Silhouette plots of CLARA

Bobcat

clara = clara(contrasted_image_bobcat, 3)
plot(silhouette(clara))

Deer

clara = clara(contrasted_image_deer, 3)
plot(silhouette(clara))

DBSCAN

DBSCAN is a density-based clustering method. We have to define the reachability distance (epsilon) and minimum number of points that a certain point has to reach with its radius to become a core point.

The example below exactly shows the work of this algorithm.

Bobcat

image(bobcat, col  = grey((0:dim(bobcat)[1])/dim(bobcat)[1]))

DBSCAN with bobcat

#DB-SCAN with contrasted image
db_scan = dbscan(contrasted_image_bobcat, eps=0.4, MinPts=10) #performing dbscan

df_image = data.frame(contrasted_image_bobcat)
df_image$cluster = db_scan$cluster #adding information about assigned cluster
df_image$color = "" #setting a column for a color

df_image = draw_colours_dbscan(df_image, n_clusters = length(unique(db_scan$cluster))) #sampling colors for clusters
colours = df_image$color 

image(bobcat, col = colours) #drawing image

Deer

image(deer, col  = grey((0:dim(bobcat)[1])/dim(bobcat)[1]))

DBSCAN with deer

#DB-SCAN with contrasted image
db_scan = dbscan(contrasted_image_deer, eps=0.6, MinPts=3) #performing dbscan

df_image = data.frame(contrasted_image_deer)
df_image$cluster = db_scan$cluster #adding information about assigned cluster
df_image$color = "" #setting a column for a color

df_image = draw_colours_dbscan(df_image, n_clusters = length(unique(db_scan$cluster))) #sampling colors for clusters
colours = df_image$color 

image(deer, col = colours) #drawing image

DBSCAN cluster plots

Bobcat

db_scan = dbscan(contrasted_image_bobcat, eps=0.4, MinPts=10) #performing dbscan
fviz_cluster(db_scan, data = contrasted_image_bobcat, main = 'DBSCAN cluster plot (bobcat)')

Deer

db_scan = dbscan(contrasted_image_deer, eps=0.6, MinPts=3) #performing dbscan
fviz_cluster(db_scan, data = contrasted_image_deer, main = 'DBSCAN cluster plot (deer)')

Mean Shift

Mean Shift algorithm creates a radius around each point. Then, we calculate the mean position of the points (centroid) within the radius and move our point to this position. Points are “climbing” the steepest hills in our distribution.
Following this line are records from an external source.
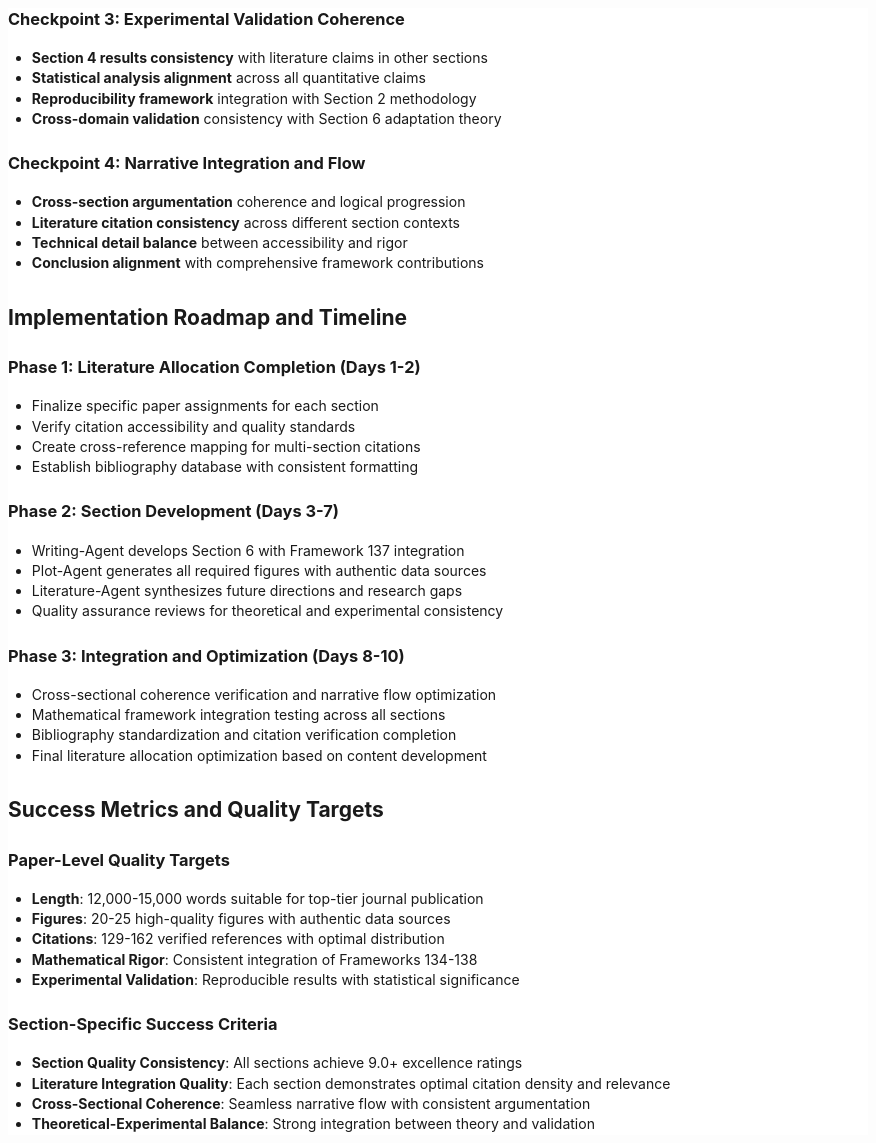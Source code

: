 ### Checkpoint 3: Experimental Validation Coherence
- **Section 4 results consistency** with literature claims in other sections
- **Statistical analysis alignment** across all quantitative claims
- **Reproducibility framework** integration with Section 2 methodology
- **Cross-domain validation** consistency with Section 6 adaptation theory

### Checkpoint 4: Narrative Integration and Flow
- **Cross-section argumentation** coherence and logical progression
- **Literature citation consistency** across different section contexts
- **Technical detail balance** between accessibility and rigor
- **Conclusion alignment** with comprehensive framework contributions

## Implementation Roadmap and Timeline

### Phase 1: Literature Allocation Completion (Days 1-2)
- Finalize specific paper assignments for each section
- Verify citation accessibility and quality standards
- Create cross-reference mapping for multi-section citations
- Establish bibliography database with consistent formatting

### Phase 2: Section Development (Days 3-7)
- Writing-Agent develops Section 6 with Framework 137 integration
- Plot-Agent generates all required figures with authentic data sources
- Literature-Agent synthesizes future directions and research gaps
- Quality assurance reviews for theoretical and experimental consistency

### Phase 3: Integration and Optimization (Days 8-10)
- Cross-sectional coherence verification and narrative flow optimization
- Mathematical framework integration testing across all sections
- Bibliography standardization and citation verification completion
- Final literature allocation optimization based on content development

## Success Metrics and Quality Targets

### Paper-Level Quality Targets
- **Length**: 12,000-15,000 words suitable for top-tier journal publication
- **Figures**: 20-25 high-quality figures with authentic data sources
- **Citations**: 129-162 verified references with optimal distribution
- **Mathematical Rigor**: Consistent integration of Frameworks 134-138
- **Experimental Validation**: Reproducible results with statistical significance

### Section-Specific Success Criteria
- **Section Quality Consistency**: All sections achieve 9.0+ excellence ratings
- **Literature Integration Quality**: Each section demonstrates optimal citation density and relevance
- **Cross-Sectional Coherence**: Seamless narrative flow with consistent argumentation
- **Theoretical-Experimental Balance**: Strong integration between theory and validation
Mode is the peek of the hill.

The visualization of the Mean Shift algorithm is shown below.

Bobcat

image(bobcat, col  = grey((0:dim(bobcat)[1])/dim(bobcat)[1]))

Mean shift clustering with bobcat

#MEAN SHIFT with contrasted image
mean_shift = meanShift(contrasted_image_bobcat, epsilonCluster=0.00052)
df_image = data.frame(contrasted_image_bobcat)
df_image$cluster = mean_shift$assignment #adding information about assigned cluster
df_image$color = ""

df_image = draw_colours(df_image, n_clusters = length(unique(mean_shift$assignment))) #sampling colors for clusters
colours = df_image$color 

image(bobcat, col = colours) #drawing image

Deer

image(deer, col  = grey((0:dim(bobcat)[1])/dim(bobcat)[1]))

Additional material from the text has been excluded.